On retrouve le docteur Korczak dans un fort bel album, écrit par Adam Jaromir et illustré par sa compatriote polonaise Gabriela Cichowska : « La Dernière Représentation de mademoiselle Esther ». Le Ghetto vit ses derniers jours en cette année 1942. Dans l’orphelinat juif Dom Sierot (la maison des orphelins), vit, avec 190 autres enfants, Genia : une petite fille de 12 ans. Sur les conseils du docteur, elle tient un journal intime. Celui-ci s’achève brusquement quand tous les résidents de Dom Sierot sont déportés vers le camp d’extermination de Treblinka en août 1942.
Ce livre captivant de bout en bout, imbrique le journal du docteur, avec des textes originaux de Janusz Korczak, et celui de Génia, encore enfant, mais très lucide, qui est enthousiasmée par le projet de mademoiselle Esther. La jeune femme décide de monter, avec et pour les orphelins, une pièce de théâtre, le « Bureau de poste » de Rabindranath Tagore, le prix Nobel de littérature indien.

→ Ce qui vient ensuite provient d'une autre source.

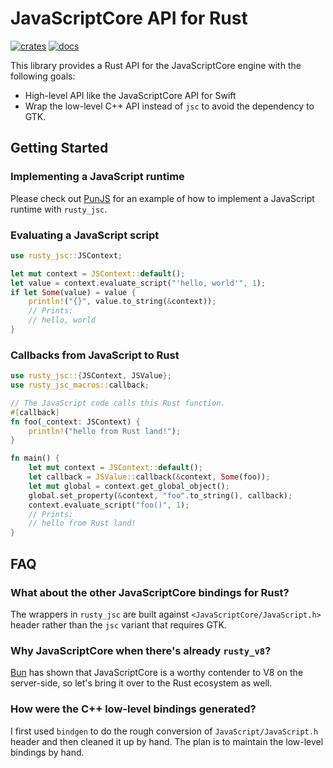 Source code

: # JavaScriptCore API for Rust

[![crates](https://img.shields.io/crates/v/rusty_jsc.svg)](https://crates.io/crates/rusty_jsc)
[![docs](https://docs.rs/rusty_jsc/badge.svg)](https://docs.rs/rusty_jsc)

This library provides a Rust API for the JavaScriptCore engine with the following goals:

* High-level API like the JavaScriptCore API for Swift
* Wrap the low-level C++ API instead of `jsc` to avoid the dependency to GTK.

## Getting Started

### Implementing a JavaScript runtime

Please check out [PunJS](examples/punjs) for an example of how to implement a JavaScript runtime with `rusty_jsc`.

### Evaluating a JavaScript script
```rust
use rusty_jsc::JSContext;

let mut context = JSContext::default();
let value = context.evaluate_script("'hello, world'", 1);
if let Some(value) = value {
    println!("{}", value.to_string(&context));
    // Prints:
    // hello, world
}
```

### Callbacks from JavaScript to Rust

```rust
use rusty_jsc::{JSContext, JSValue};
use rusty_jsc_macros::callback;

// The JavaScript code calls this Rust function.
#[callback]
fn foo(_context: JSContext) {
    println!("hello from Rust land!");
}

fn main() {
    let mut context = JSContext::default();
    let callback = JSValue::callback(&context, Some(foo));
    let mut global = context.get_global_object();
    global.set_property(&context, "foo".to_string(), callback);
    context.evaluate_script("foo()", 1);
    // Prints:
    // hello from Rust land!
}
```

## FAQ

### What about the other JavaScriptCore bindings for Rust?

The wrappers in `rusty_jsc` are built against `<JavaScriptCore/JavaScript.h>` header rather than the `jsc` variant that requires GTK.

### Why JavaScriptCore when there's already `rusty_v8`?

[Bun](https://bun.sh) has shown that JavaScriptCore is a worthy contender to V8 on the server-side, so let's bring it over to the Rust ecosystem as well.

### How were the C++ low-level bindings generated?

I first used `bindgen` to do the rough conversion of `JavaScript/JavaScript.h` header and then cleaned it up by hand.
The plan is to maintain the low-level bindings by hand.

Les illustrations Gabriela Cichowska mêlent différentes textures – tissus des étoiles de David, blocs d’éphéméride, photos d’époque, coupures de journaux… — à un dessin dépouillé, parfois timidement rehaussé de quelques couleurs quand les enfants retrouvent la joie de vivre en s’investissant dans les répétitions de la pièce de théâtre indienne. La correspondance entre ces images puissamment évocatrices et un texte tapé sur une machine à écrire du début du XXe siècle renvoie le lecteur à la tragédie qu’ont vécu les enfants de Dom Sierot que le docteur Korczak a défendu, même au-delà de ce qu’il pouvait.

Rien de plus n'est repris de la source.